The scene was only marginally different at Bhagalpur where the BJP nominee Shahnawaj Hussein polled 2,21,001 votes while the RJD finished second with 1,65,390 votes. Quite evidently, neither the UPA ruling in Delhi or the NDA ruling in Patna are able to enthuse their respective supporters. It is also significant that the JD(U) suffered a net loss of nearly 3,00,000 votes in Nitish Kumar’s home district of Nalanda while Laloo Prasad’s once formidable social following can now barely cross the 50,000 mark in a Lok Sabha  constituency.
Koderma too presented a largely similar picture. Here the UPA of course fought as a united entity and managed to finish a distant second by polling a little more than 1,30,000 votes, but this was only half of what a divided UPA could poll in 2004. With the resignation of Babulal Marandi from the BJP and the ouster of the Arjun Munda government in Rnchi, the BJP too could only poll around 1,00,000 votes. It is of course significant that Babulal Marandi managed to retain his seat with a nearly unchanged vote share despite all the political changes in Delhi and Ranchi. Whether it is an electoral reward for his ‘bold’ act of resignation from the BJP and the Lok Sabha or his continuing political currency as a former CM and MP, this is by far the best performance ever put up by a ‘former’ BJP leader.

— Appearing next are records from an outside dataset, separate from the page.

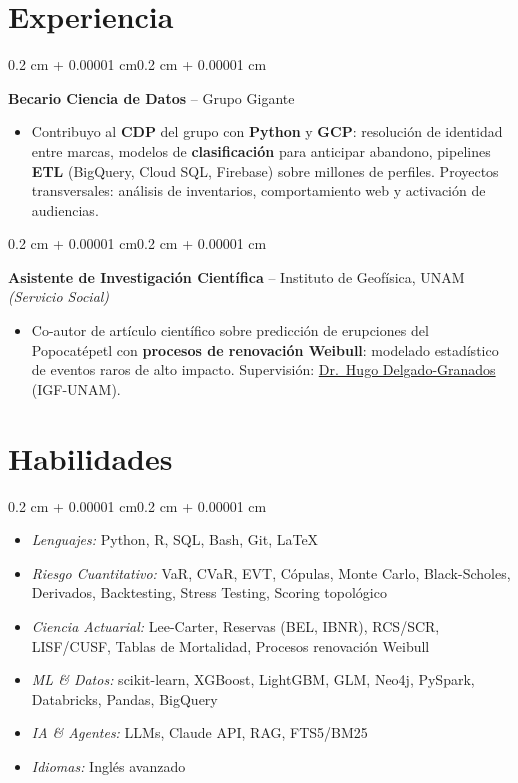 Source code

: \documentclass[10pt, letterpaper]{article}
\newenvironment{highlights}{
    \begin{itemize}[topsep=0.02 cm,parsep=0.05 cm,partopsep=0pt,itemsep=0pt,leftmargin=0.4 cm + 10pt]
}{\end{itemize}}
\newenvironment{highlightsforbulletentries}{
    \begin{itemize}[topsep=0.02 cm,parsep=0.02 cm,partopsep=0pt,itemsep=0pt,leftmargin=10pt]
}{\end{itemize}}
\newenvironment{onecolentry}{
    \begin{adjustwidth}{0.2 cm + 0.00001 cm}{0.2 cm + 0.00001 cm}
}{\end{adjustwidth}}
\let\hrefWithoutArrow\href
\renewcommand{\href}[2]{\hrefWithoutArrow{#1}{\ifthenelse{\equal{#2}{}}{ }{#2 }\raisebox{.15ex}{\footnotesize \faExternalLink*}}}
\begin{document}
    \section{Experiencia}
        \begin{onecolentry}
            \textbf{Becario Ciencia de Datos} -- Grupo Gigante
            \begin{highlights}
                \item Contribuyo al \textbf{CDP} del grupo con \textbf{Python} y \textbf{GCP}: resolución de identidad entre marcas, modelos de \textbf{clasificación} para anticipar abandono, pipelines \textbf{ETL} (BigQuery, Cloud SQL, Firebase) sobre millones de perfiles. Proyectos transversales: análisis de inventarios, comportamiento web y activación de audiencias.
            \end{highlights}
            \end{onecolentry}

        \vspace{0.02 cm}

        \begin{onecolentry}
            \textbf{Asistente de Investigación Científica} -- Instituto de Geofísica, UNAM \textit{(Servicio Social)}
            \begin{highlights}
                \item Co-autor de artículo científico sobre predicción de erupciones del Popocatépetl con \textbf{procesos de renovación Weibull}: modelado estadístico de eventos raros de alto impacto. Supervisión: \hrefWithoutArrow{https://scholar.google.com/citations?user=lDD0DZQAAAAJ}{Dr.\ Hugo Delgado-Granados} (IGF-UNAM).
            \end{highlights}
            \end{onecolentry}

    \section{Habilidades}
\begin{onecolentry}
    \begin{highlightsforbulletentries}
        \item \textit{Lenguajes:} Python, R, SQL, Bash, Git, \LaTeX
        \item \textit{Riesgo Cuantitativo:} VaR, CVaR, EVT, Cópulas, Monte Carlo, Black-Scholes, Derivados, Backtesting, Stress Testing, Scoring topológico
        \item \textit{Ciencia Actuarial:} Lee-Carter, Reservas (BEL, IBNR), RCS/SCR, LISF/CUSF, Tablas de Mortalidad, Procesos renovación Weibull
        \item \textit{ML \& Datos:} scikit-learn, XGBoost, LightGBM, GLM, Neo4j, PySpark, Databricks, Pandas, BigQuery
        \item \textit{IA \& Agentes:} LLMs, Claude API, RAG, FTS5/BM25
        \item \textit{Idiomas:} Inglés avanzado
    \end{highlightsforbulletentries}
\end{onecolentry}
\end{document}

It however remains to be seen what kind of political future Marandi builds for himself. So far we have seen three models in action. We have the Baghela model of Gujarat where the former BJP leader is now a Congress Minister in Manmohan Singh’s cabinet; the Kalyan Singh example of Uttar Pradesh where the ‘prodigal’ son has returned to his political home, and the Uma Bharati trend where an attempt is on to rebuild the ‘true BJP’ by fashioning a new outfit for the politics of Hindutva. It will be interesting to see if Marandi can come up with a different pattern in Jharkhand.

As for the Left, the best performance in these by-polls has been that of the CPI(ML) in Koderma even though the party’s vote tally fell from 1,30,000-plus in 2004 to nearly 90,000. By contrast, even with the backing of the Congress and the LJP, the CPI(M) and CPI could only poll around 80,000 in Bhagalpur and 30,000 in Nalanda. The CPI(ML) had also contested the Nalanda seat, but in spite of an increase in vote share, the party finished fifth with a total vote of only around 18,000. For communists interested in increasing their political presence and role in the Hindi belt, the by-polls have delivered a clear message. There is no future for the pro-UPA and Congress-backed Left in areas beyond its traditional strongholds. Communists can only march forward through systematic mass political work among the rural poor and the crisis-ridden peasantry and bold and consistent opposition to the disastrous UPA-NDA policies.